Purpose: This study aimed to determine the effect of pentoxifylline (PTX) on the nucleotide-binding oligomerization domain-like receptor protein 3 (NLRP3) inflammasome pathway and its role in preventing arteriovenous fistula (AVF) failure. Methods: Vein samples were collected from AVF failure patients and from patients who underwent surgical AVF as a control. The expressions of CD34 and NLRP3 in AVF tissues were detected by immunohistochemistry and Western blotting. Arteriovenous fistula rat models were established by the end-to-end anastomosis of the common carotid artery and external jugular vein. The AVF models were divided into the following groups: AVF, AVF + PTX, AVF + uraemia and AVF + uraemia + PTX. Six weeks after surgery, the AVF tissues in each group were collected to detect the expressions of CD34, NLRP3, caspase-1 and interleukin (IL)-1β by immunohistochemistry, Western blotting and real-time polymerase chain reaction. Results: The expressions of NLRP3 and CD34 in human AVF failure tissues were significantly higher than those in normal veins ( p < 0.001), indicating that NLRP3 was upregulated in patients with AVF failure. In our animal study, the veins in the AVF + uraemia group exhibited heavy hyperplasia, and the boundary between the media and the adventitia was not clear.

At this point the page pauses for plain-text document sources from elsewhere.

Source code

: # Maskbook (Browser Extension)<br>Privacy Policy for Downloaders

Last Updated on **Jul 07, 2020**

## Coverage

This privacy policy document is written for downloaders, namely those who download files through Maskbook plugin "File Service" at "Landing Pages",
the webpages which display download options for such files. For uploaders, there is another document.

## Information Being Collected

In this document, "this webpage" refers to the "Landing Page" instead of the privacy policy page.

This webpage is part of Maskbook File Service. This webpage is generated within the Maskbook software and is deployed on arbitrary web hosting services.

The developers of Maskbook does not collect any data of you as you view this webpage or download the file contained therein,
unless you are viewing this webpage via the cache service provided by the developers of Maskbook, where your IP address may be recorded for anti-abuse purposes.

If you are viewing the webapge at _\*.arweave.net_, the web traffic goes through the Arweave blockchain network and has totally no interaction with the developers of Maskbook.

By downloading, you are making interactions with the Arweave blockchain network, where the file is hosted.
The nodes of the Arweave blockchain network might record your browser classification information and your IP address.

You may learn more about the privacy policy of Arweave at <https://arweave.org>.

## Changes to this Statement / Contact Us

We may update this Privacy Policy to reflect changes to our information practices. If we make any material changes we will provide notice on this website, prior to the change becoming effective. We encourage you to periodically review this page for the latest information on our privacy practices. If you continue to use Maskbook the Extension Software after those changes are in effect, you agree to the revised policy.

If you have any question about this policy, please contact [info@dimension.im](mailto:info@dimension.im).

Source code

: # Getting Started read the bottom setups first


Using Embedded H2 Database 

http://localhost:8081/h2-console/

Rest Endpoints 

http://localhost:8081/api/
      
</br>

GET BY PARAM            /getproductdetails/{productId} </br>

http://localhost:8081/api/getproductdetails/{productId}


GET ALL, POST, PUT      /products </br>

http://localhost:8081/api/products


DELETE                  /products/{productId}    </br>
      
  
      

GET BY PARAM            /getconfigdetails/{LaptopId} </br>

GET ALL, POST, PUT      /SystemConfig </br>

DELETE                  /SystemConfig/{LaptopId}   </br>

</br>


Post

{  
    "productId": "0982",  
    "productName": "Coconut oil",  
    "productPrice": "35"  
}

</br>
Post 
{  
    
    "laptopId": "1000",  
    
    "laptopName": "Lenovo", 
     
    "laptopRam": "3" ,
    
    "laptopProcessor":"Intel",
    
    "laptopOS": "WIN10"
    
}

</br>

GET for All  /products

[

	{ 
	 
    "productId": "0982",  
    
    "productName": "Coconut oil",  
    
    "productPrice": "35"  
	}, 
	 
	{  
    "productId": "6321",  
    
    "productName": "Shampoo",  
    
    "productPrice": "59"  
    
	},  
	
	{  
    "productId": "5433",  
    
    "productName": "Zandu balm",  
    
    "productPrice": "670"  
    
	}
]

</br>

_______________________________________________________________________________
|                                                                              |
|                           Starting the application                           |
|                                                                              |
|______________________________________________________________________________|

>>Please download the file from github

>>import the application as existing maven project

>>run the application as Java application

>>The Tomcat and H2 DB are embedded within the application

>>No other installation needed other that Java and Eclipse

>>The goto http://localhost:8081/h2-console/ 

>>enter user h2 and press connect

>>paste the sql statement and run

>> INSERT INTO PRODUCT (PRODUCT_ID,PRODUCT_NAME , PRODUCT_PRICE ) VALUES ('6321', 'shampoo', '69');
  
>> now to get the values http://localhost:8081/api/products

However, PTX alleviated this hyperplasia. Compared with the AVF models, the AVF + uraemia models had much higher expressions of NLRP3, caspase-1, IL-1β and CD34 ( p < 0.001). However, PTX had the opposite effect against uraemia on the NLRP3 inflammasome pathway at both the gene and protein levels. Conclusions: Our findings provide new insights that show that PTX can decrease the activity of the NLRP3 inflammasome pathway in AVF models. Pentoxifylline has the potential as a drug for preventing intimal hyperplasia and AVF failure.